- Your instructions -
What you return should match the data below exactly, with no pictures in it.

- Input data -
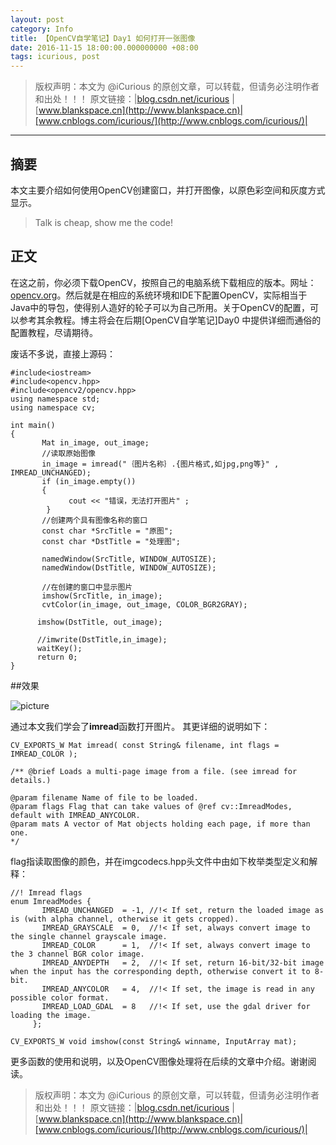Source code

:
 ```yaml
---
layout: post
category: Info
title: 【OpenCV自学笔记】Day1 如何打开一张图像
date: 2016-11-15 18:00:00.000000000 +08:00
tags: icurious, post
---
```


>版权声明：本文为 @iCurious
的原创文章，可以转载，但请务必注明作者和出处！！！
原文链接：|[blog.csdn.net/icurious](http://blog.csdn.net/icurious) | [www.blankspace.cn](http://www.blankspace.cn)|[www.cnblogs.com/icurious/](http://www.cnblogs.com/icurious/)|

---

## 摘要
本文主要介绍如何使用OpenCV创建窗口，并打开图像，以原色彩空间和灰度方式显示。
>Talk is cheap, show me the code!


## 正文
在这之前，你必须下载OpenCV，按照自己的电脑系统下载相应的版本。网址：[opencv.org](http://opencv.org)。然后就是在相应的系统环境和IDE下配置OpenCV，实际相当于Java中的导包，使得别人造好的轮子可以为自己所用。关于OpenCV的配置，可以参考其余教程。博主将会在后期[OpenCV自学笔记]Day0 中提供详细而通俗的配置教程，尽请期待。


废话不多说，直接上源码：



```
#include<iostream>
#include<opencv.hpp>
#include<opencv2/opencv.hpp>
using namespace std;
using namespace cv;

int main()
{
       Mat in_image, out_image;
       //读取原始图像
       in_image = imread("｛图片名称｝.{图片格式,如jpg,png等}" , IMREAD_UNCHANGED);
       if (in_image.empty())
       {
             cout << "错误，无法打开图片" ;
        }
       //创建两个具有图像名称的窗口
       const char *SrcTitle = "原图";
       const char *DstTitle = "处理图";

       namedWindow(SrcTitle, WINDOW_AUTOSIZE);
       namedWindow(DstTitle, WINDOW_AUTOSIZE);

       //在创建的窗口中显示图片
       imshow(SrcTitle, in_image);
       cvtColor(in_image, out_image, COLOR_BGR2GRAY);

      imshow(DstTitle, out_image);

      //imwrite(DstTitle,in_image);
      waitKey();
      return 0;
}
```

##效果

![picture](http://img.blog.csdn.net/20161112211120389) 


通过本文我们学会了**imread**函数打开图片。
其更详细的说明如下：

```
CV_EXPORTS_W Mat imread( const String& filename, int flags = IMREAD_COLOR );

/** @brief Loads a multi-page image from a file. (see imread for details.)

@param filename Name of file to be loaded.
@param flags Flag that can take values of @ref cv::ImreadModes, default with IMREAD_ANYCOLOR.
@param mats A vector of Mat objects holding each page, if more than one.
*/
```

flag指读取图像的颜色，并在imgcodecs.hpp头文件中由如下枚举类型定义和解释：

```
//! Imread flags
enum ImreadModes {
       IMREAD_UNCHANGED  = -1, //!< If set, return the loaded image as is (with alpha channel, otherwise it gets cropped).
       IMREAD_GRAYSCALE  = 0,  //!< If set, always convert image to the single channel grayscale image.
       IMREAD_COLOR      = 1,  //!< If set, always convert image to the 3 channel BGR color image.
       IMREAD_ANYDEPTH   = 2,  //!< If set, return 16-bit/32-bit image when the input has the corresponding depth, otherwise convert it to 8-bit.
       IMREAD_ANYCOLOR   = 4,  //!< If set, the image is read in any possible color format.
       IMREAD_LOAD_GDAL  = 8   //!< If set, use the gdal driver for loading the image.
     };

CV_EXPORTS_W void imshow(const String& winname, InputArray mat);

```

更多函数的使用和说明，以及OpenCV图像处理将在后续的文章中介绍。谢谢阅读。


>版权声明：本文为 @iCurious
的原创文章，可以转载，但请务必注明作者和出处！！！
原文链接：|[blog.csdn.net/icurious](http://blog.csdn.net/icurious) | [www.blankspace.cn](http://www.blankspace.cn)|[www.cnblogs.com/icurious/](http://www.cnblogs.com/icurious/)|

- Answer space -
Source code

:
 ```yaml
---
layout: post
category: Info
title: 【OpenCV自学笔记】Day1 如何打开一张图像
date: 2016-11-15 18:00:00.000000000 +08:00
tags: icurious, post
---
```


>版权声明：本文为 @iCurious
的原创文章，可以转载，但请务必注明作者和出处！！！
原文链接：|[blog.csdn.net/icurious](http://blog.csdn.net/icurious) | [www.blankspace.cn](http://www.blankspace.cn)|[www.cnblogs.com/icurious/](http://www.cnblogs.com/icurious/)|

---

## 摘要
本文主要介绍如何使用OpenCV创建窗口，并打开图像，以原色彩空间和灰度方式显示。
>Talk is cheap, show me the code!


## 正文
在这之前，你必须下载OpenCV，按照自己的电脑系统下载相应的版本。网址：[opencv.org](http://opencv.org)。然后就是在相应的系统环境和IDE下配置OpenCV，实际相当于Java中的导包，使得别人造好的轮子可以为自己所用。关于OpenCV的配置，可以参考其余教程。博主将会在后期[OpenCV自学笔记]Day0 中提供详细而通俗的配置教程，尽请期待。


废话不多说，直接上源码：



```
#include<iostream>
#include<opencv.hpp>
#include<opencv2/opencv.hpp>
using namespace std;
using namespace cv;

int main()
{
       Mat in_image, out_image;
       //读取原始图像
       in_image = imread("｛图片名称｝.{图片格式,如jpg,png等}" , IMREAD_UNCHANGED);
       if (in_image.empty())
       {
             cout << "错误，无法打开图片" ;
        }
       //创建两个具有图像名称的窗口
       const char *SrcTitle = "原图";
       const char *DstTitle = "处理图";

       namedWindow(SrcTitle, WINDOW_AUTOSIZE);
       namedWindow(DstTitle, WINDOW_AUTOSIZE);

       //在创建的窗口中显示图片
       imshow(SrcTitle, in_image);
       cvtColor(in_image, out_image, COLOR_BGR2GRAY);

      imshow(DstTitle, out_image);

      //imwrite(DstTitle,in_image);
      waitKey();
      return 0;
}
```

##效果

![picture](http://img.blog.csdn.net/20161112211120389) 


通过本文我们学会了**imread**函数打开图片。
其更详细的说明如下：

```
CV_EXPORTS_W Mat imread( const String& filename, int flags = IMREAD_COLOR );

/** @brief Loads a multi-page image from a file. (see imread for details.)

@param filename Name of file to be loaded.
@param flags Flag that can take values of @ref cv::ImreadModes, default with IMREAD_ANYCOLOR.
@param mats A vector of Mat objects holding each page, if more than one.
*/
```

flag指读取图像的颜色，并在imgcodecs.hpp头文件中由如下枚举类型定义和解释：

```
//! Imread flags
enum ImreadModes {
       IMREAD_UNCHANGED  = -1, //!< If set, return the loaded image as is (with alpha channel, otherwise it gets cropped).
       IMREAD_GRAYSCALE  = 0,  //!< If set, always convert image to the single channel grayscale image.
       IMREAD_COLOR      = 1,  //!< If set, always convert image to the 3 channel BGR color image.
       IMREAD_ANYDEPTH   = 2,  //!< If set, return 16-bit/32-bit image when the input has the corresponding depth, otherwise convert it to 8-bit.
       IMREAD_ANYCOLOR   = 4,  //!< If set, the image is read in any possible color format.
       IMREAD_LOAD_GDAL  = 8   //!< If set, use the gdal driver for loading the image.
     };

CV_EXPORTS_W void imshow(const String& winname, InputArray mat);

```

更多函数的使用和说明，以及OpenCV图像处理将在后续的文章中介绍。谢谢阅读。


>版权声明：本文为 @iCurious
的原创文章，可以转载，但请务必注明作者和出处！！！
原文链接：|[blog.csdn.net/icurious](http://blog.csdn.net/icurious) | [www.blankspace.cn](http://www.blankspace.cn)|[www.cnblogs.com/icurious/](http://www.cnblogs.com/icurious/)|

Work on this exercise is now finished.